• Data under study:
- - - -

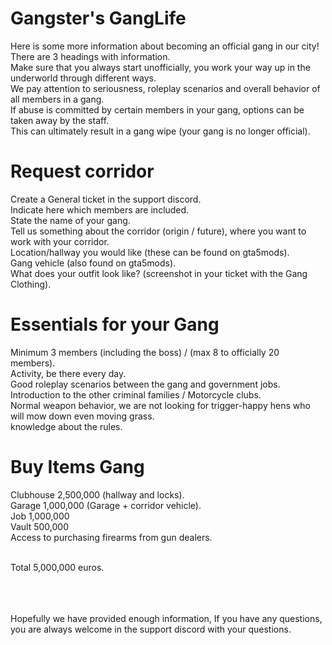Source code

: # Gangster's GangLife

Here is some more information about becoming an official gang in our city!<br>
There are 3 headings with information.<br>
Make sure that you always start unofficially, you work your way up in the underworld through different ways.<br>
We pay attention to seriousness, roleplay scenarios and overall behavior of all members in a gang.<br>
If abuse is committed by certain members in your gang, options can be taken away by the staff.<br>
This can ultimately result in a gang wipe (your gang is no longer official).<br>

# Request corridor

Create a General ticket in the support discord.<br>
Indicate here which members are included.<br>
State the name of your gang.<br>
Tell us something about the corridor (origin / future), where you want to work with your corridor.<br>
Location/hallway you would like (these can be found on gta5mods).<br>
Gang vehicle (also found on gta5mods).<br>
What does your outfit look like? (screenshot in your ticket with the Gang Clothing).<br>

# Essentials for your Gang

Minimum 3 members (including the boss) / (max 8 to officially 20 members).<br>
Activity, be there every day.<br>
Good roleplay scenarios between the gang and government jobs.<br>
Introduction to the other criminal families / Motorcycle clubs.<br>
Normal weapon behavior, we are not looking for trigger-happy hens who will mow down even moving grass.<br>
knowledge about the rules.<br>

# Buy Items Gang

Clubhouse 2,500,000 (hallway and locks).<br>
Garage 1,000,000 (Garage + corridor vehicle).<br>
Job 1,000,000<br>
Vault 500,000<br>
Access to purchasing firearms from gun dealers.<br><br>

Total 5,000,000 euros.<br><br><br><br>


Hopefully we have provided enough information,
If you have any questions, you are always welcome in the support discord with your questions.
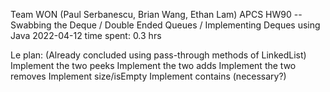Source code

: Team WON (Paul Serbanescu, Brian Wang, Ethan Lam)
APCS
HW90 -- Swabbing the Deque / Double Ended Queues / Implementing Deques using Java
2022-04-12
time spent: 0.3 hrs

Le plan:
(Already concluded using pass-through methods of LinkedList)
Implement the two peeks
Implement the two adds
Implement the two removes
Implement size/isEmpty
Implement contains (necessary?)
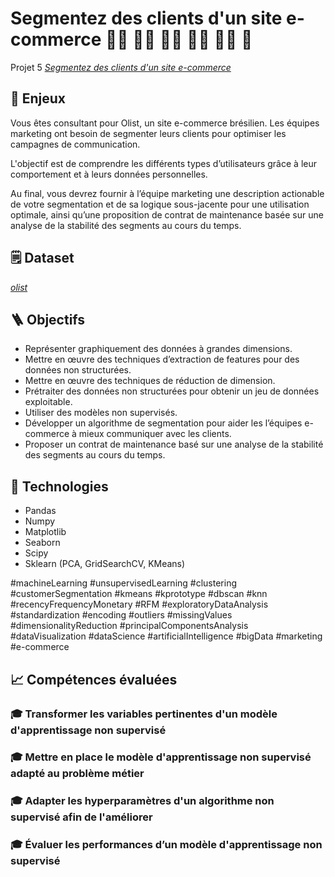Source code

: # Segmentez des clients d'un site e-commerce :person_curly_hair: :red_haired_woman: :white_haired_man: :curly_haired_woman: :white_haired_woman: :blond_haired_person:

Projet 5 [_Segmentez des clients d'un site e-commerce_](https://openclassrooms.com/fr/paths/188/projects/630/assignment)

## :pushpin: Enjeux
Vous êtes consultant pour Olist, un site e-commerce brésilien. Les équipes marketing ont besoin de segmenter leurs clients pour optimiser les campagnes de communication.

L'objectif est de comprendre les différents types d’utilisateurs grâce à leur comportement et à leurs données personnelles. 

Au final, vous devrez fournir à l’équipe marketing une description actionable de votre segmentation et de sa logique sous-jacente pour une utilisation optimale, ainsi qu’une proposition de contrat de maintenance basée sur une analyse de la stabilité des segments au cours du temps.


## :spiral_notepad: Dataset
[_olist_](https://s3-eu-west-1.amazonaws.com/static.oc-static.com/prod/courses/files/Parcours_data_scientist/Projet+-+Impl%C3%A9menter+un+mod%C3%A8le+de+scoring/Projet+Mise+en+prod+-+home-credit-default-risk.zip)

## :ladder: Objectifs
* Représenter graphiquement des données à grandes dimensions.
* Mettre en œuvre des techniques d’extraction de features pour des données non structurées.
* Mettre en œuvre des techniques de réduction de dimension.
* Prétraiter des données non structurées pour obtenir un jeu de données exploitable.
* Utiliser des modèles non supervisés.
* Développer un algorithme de segmentation pour aider les l’équipes e-commerce à mieux communiquer avec les clients.
* Proposer un contrat de maintenance basé sur une analyse de la stabilité des segments au cours du temps.


## :wrench: Technologies
- Pandas
- Numpy
- Matplotlib
- Seaborn
- Scipy
- Sklearn (PCA, GridSearchCV, KMeans)

#machineLearning #unsupervisedLearning #clustering #customerSegmentation #kmeans #kprototype #dbscan #knn #recencyFrequencyMonetary #RFM #exploratoryDataAnalysis #standardization #encoding #outliers #missingValues #dimensionalityReduction #principalComponentsAnalysis #dataVisualization #dataScience #artificialIntelligence #bigData #marketing #e-commerce

## :chart_with_upwards_trend: Compétences évaluées

###  🎓 Transformer les variables pertinentes d'un modèle d'apprentissage non supervisé

###  🎓 Mettre en place le modèle d'apprentissage non supervisé adapté au problème métier

###  🎓 Adapter les hyperparamètres d'un algorithme non supervisé afin de l'améliorer

###  🎓 Évaluer les performances d’un modèle d'apprentissage non supervisé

- - - -

• What to produce:
Everything from the line above that contains "If you have" down to the line that contains "Vous êtes consultant" must be reproduced exactly, both ends included. Omit the pictures.

• Your response:
If you have any questions, you are always welcome in the support discord with your questions.
Source code

: Team WON (Paul Serbanescu, Brian Wang, Ethan Lam)
APCS
HW90 -- Swabbing the Deque / Double Ended Queues / Implementing Deques using Java
2022-04-12
time spent: 0.3 hrs

Le plan:
(Already concluded using pass-through methods of LinkedList)
Implement the two peeks
Implement the two adds
Implement the two removes
Implement size/isEmpty
Implement contains (necessary?)
Source code

: # Segmentez des clients d'un site e-commerce :person_curly_hair: :red_haired_woman: :white_haired_man: :curly_haired_woman: :white_haired_woman: :blond_haired_person:

Projet 5 [_Segmentez des clients d'un site e-commerce_](https://openclassrooms.com/fr/paths/188/projects/630/assignment)

## :pushpin: Enjeux
Vous êtes consultant pour Olist, un site e-commerce brésilien. Les équipes marketing ont besoin de segmenter leurs clients pour optimiser les campagnes de communication.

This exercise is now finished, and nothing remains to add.